# USC SCA Applicants: Specifically the personal statement



## Katrina Kudlick (Nov 28, 2011)

Hi,
I was just wondering if there was anyone else out there applying to USC Film Production (or just SCA in general) or anyone who has applied (and got in) that could help me out. I'm really stuck on the personal statement. What did any one else write about?

Thanks!


the prompt is: The personal statement will be read by the Film & Television Production Admission Committee as a measure of creativity, self-awareness and vision. There is no standard format or correct answer. We are looking for a sense of you as a unique individual and how your distinctive experiences, characteristics, background, values and/or views of the world have shaped who you are and what you want to say as a creative filmmaker. Be specific, vivid and focused. We are not interested in a laundry list of personality traits or a resume of accomplishments. We want to know your passions, your beliefs, and the kind of stories you want to tell. (1,000 words or less)


----------



## uncharted (Nov 28, 2011)

Hi Katrina 
I applied for Film and Tv production this year as well. With my personal statement I was as honest as I could be, they just want to know who you are really. At least, thats what I took from it. Best of luck to you.  out of curiosity are you applying for the BA or MFA?


----------



## Katrina Kudlick (Nov 29, 2011)

Thanks for your reply! I'm apply BA. How are you applying?
I ended up writing something kind of wacky, but hopefully they see it as creative. 
Good luck to you too! 4% acceptance rate here we go!!


----------



## uncharted (Nov 29, 2011)

Im applying for the BA as well. I guess we're each others competition haha. but for the 4%, someone has to get in, why shouldnt it be us!

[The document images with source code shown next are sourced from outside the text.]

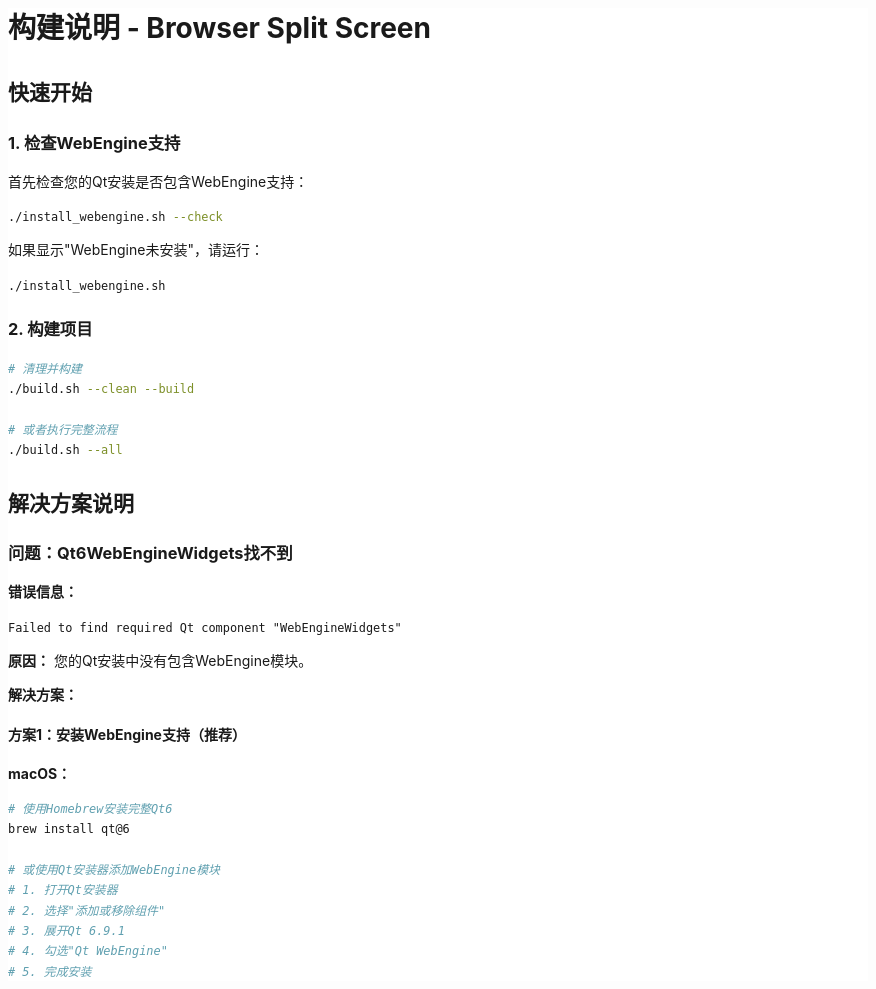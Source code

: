 # 构建说明 - Browser Split Screen

## 快速开始

### 1. 检查WebEngine支持

首先检查您的Qt安装是否包含WebEngine支持：

```bash
./install_webengine.sh --check
```

如果显示"WebEngine未安装"，请运行：

```bash
./install_webengine.sh
```

### 2. 构建项目

```bash
# 清理并构建
./build.sh --clean --build

# 或者执行完整流程
./build.sh --all
```

## 解决方案说明

### 问题：Qt6WebEngineWidgets找不到

**错误信息：**
```
Failed to find required Qt component "WebEngineWidgets"
```

**原因：** 您的Qt安装中没有包含WebEngine模块。

**解决方案：**

#### 方案1：安装WebEngine支持（推荐）

**macOS：**
```bash
# 使用Homebrew安装完整Qt6
brew install qt@6

# 或使用Qt安装器添加WebEngine模块
# 1. 打开Qt安装器
# 2. 选择"添加或移除组件"
# 3. 展开Qt 6.9.1
# 4. 勾选"Qt WebEngine"
# 5. 完成安装
```

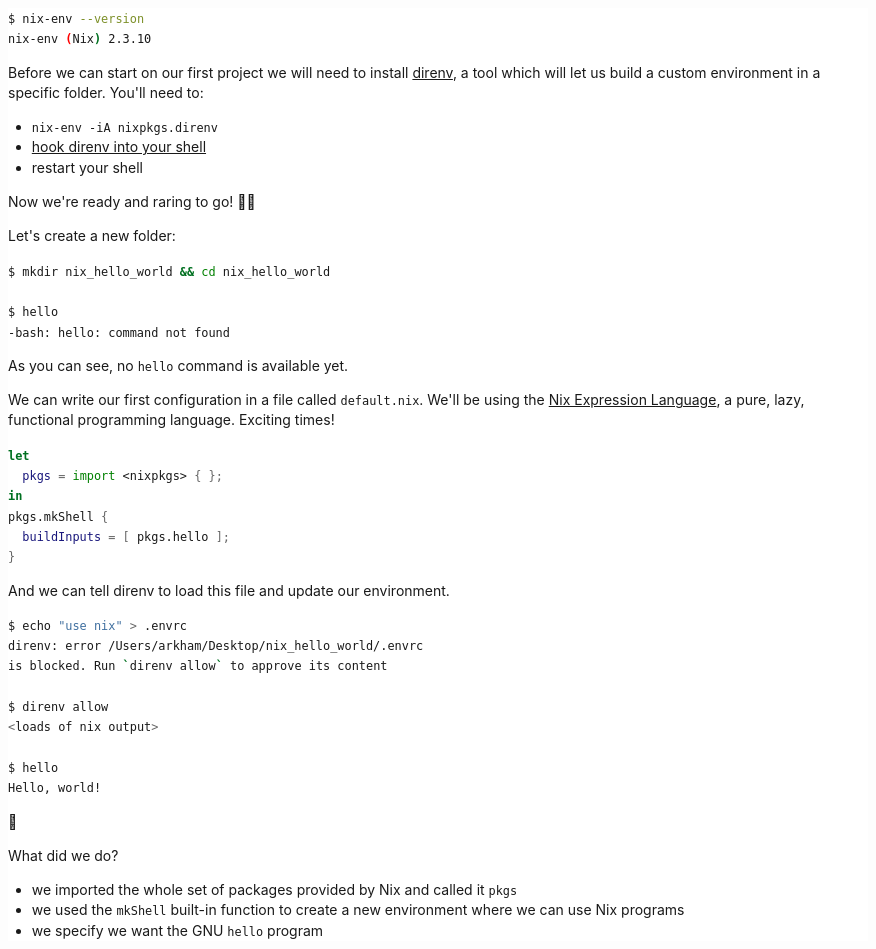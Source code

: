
```bash
$ nix-env --version
nix-env (Nix) 2.3.10
```

Before we can start on our first project we will need to install
[direnv](https://direnv.net/), a tool which will let us build
a custom environment in a specific folder. You'll need to:

- `nix-env -iA nixpkgs.direnv`
- [hook direnv into your shell](https://direnv.net/docs/hook.html)
- restart your shell

Now we're ready and raring to go! 🏄‍♀️

Let's create a new folder:

```bash
$ mkdir nix_hello_world && cd nix_hello_world

$ hello
-bash: hello: command not found
```

As you can see, no `hello` command is available yet.

We can write our first configuration in a file called `default.nix`. We'll
be using the [Nix Expression
Language](https://nixos.wiki/wiki/Nix_Expression_Language), a pure, lazy,
functional programming language. Exciting times!

```nix
let
  pkgs = import <nixpkgs> { };
in
pkgs.mkShell {
  buildInputs = [ pkgs.hello ];
}
```

And we can tell direnv to load this file and update our environment.

```bash
$ echo "use nix" > .envrc
direnv: error /Users/arkham/Desktop/nix_hello_world/.envrc
is blocked. Run `direnv allow` to approve its content

$ direnv allow
<loads of nix output>

$ hello
Hello, world!
```

🎉

What did we do?

- we imported the whole set of packages provided by Nix and called it `pkgs`
- we used the `mkShell` built-in function to create a new environment where
  we can use Nix programs
- we specify we want the GNU `hello` program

do you know if they have interviews or not. Ive heard they do phone calls depending on the person reviewing your application, but I'm still unsure about the interviews. 

-Also as a side note it seems like everyone on thsi site is applying for their MFA


----------



## Katrina Kudlick (Nov 30, 2011)

haha it seems that way. 

I'm not sure about the interviews. That would be great if they did! Though I'm totally across country. I think I remember reading that they do conduct interviews, but it's limited spots.

I noticed the MFA thing too. I've been trying to look up advice, because I've been overwhelmed with these applications, but its all for MFA! 

So how do you think you did on the application? I'm so nervous already! I mean, going to USC would be great!


----------



## uncharted (Nov 30, 2011)

Yah from what ive read they sometimes do interviews and they sometimes dont. It doesnt determine whether you get in or not. 

The application was the most extensive, with NYU being a close second, but I think I did a fairly solid job. I don't want to get too excited though since we have a long wait ahead of us, but I liked this essay questions because I felt that they gave me the best opportunity to really tell them who I was and what kind of stories I could tell. The only part I had trouble with was    when you had to come up with a writing sample. I chose to do an outline for a full length film, but was unsure of the structuring, so I kind of shot in the dark on that one. 

Did you have any concerns with any particular parts?


----------



## Katrina Kudlick (Nov 30, 2011)

Wow you have it all done!?! That's impressive. I just now submitted USC. Starting on NYU this weekend   
I don't think they can judge you too much on format since they didn't specify. 

I'm kind of worried about the personal statement. They said there's no particular format, so I wrote a script and all the people I have wanted to be, that made me who I am (a filmmaker). Hopefully they find that creative and not weird.
Do you have your visual sample online? I'd love to see it. This is great to talk to someone else applying to this program, because I don't know anyone else applying for film to NYU or USC!


----------



## uncharted (Nov 30, 2011)

Yah Im a bit obsessive like that, I like to get things done early. haha My personal statement was more traditional. I just talked about my life and a metaphor that represented it. Its better than I made it sound. The script idea sounds interesting, and after all isnt that the point of stories? To get to be someone youre not for a short amount of time. 
My visual sample is on a google website from my gmail account. I went with the photo option. Ill personal message you the link. 
Im glad I found someone going through the same thing because all of my friends are english or business majors. I was beginning to feel like a fish out of water. lol


----------



## tsroach (Nov 30, 2011)

Hey guys, glad to seem some fellow MFA applicants! I too am about done applying for the school and am stuck on the writing sample. 

I picked 'A' or the 4 minute film outline. 
It's written, but I'm worried I didn't type it write. (I've never written a formal outline before). =/

Should there be a number of details or just minimal sentences? 

Good luck you guys!


----------



## uncharted (Dec 1, 2011)

Hey tsroach
Im applying for the BA but still happy to see youre applying. Who knows, if we both get in maybe well work together or something. Good luck with your application. 

Im not too sure about the writing sample for you guys, but I just googled some samples and went off of that.


----------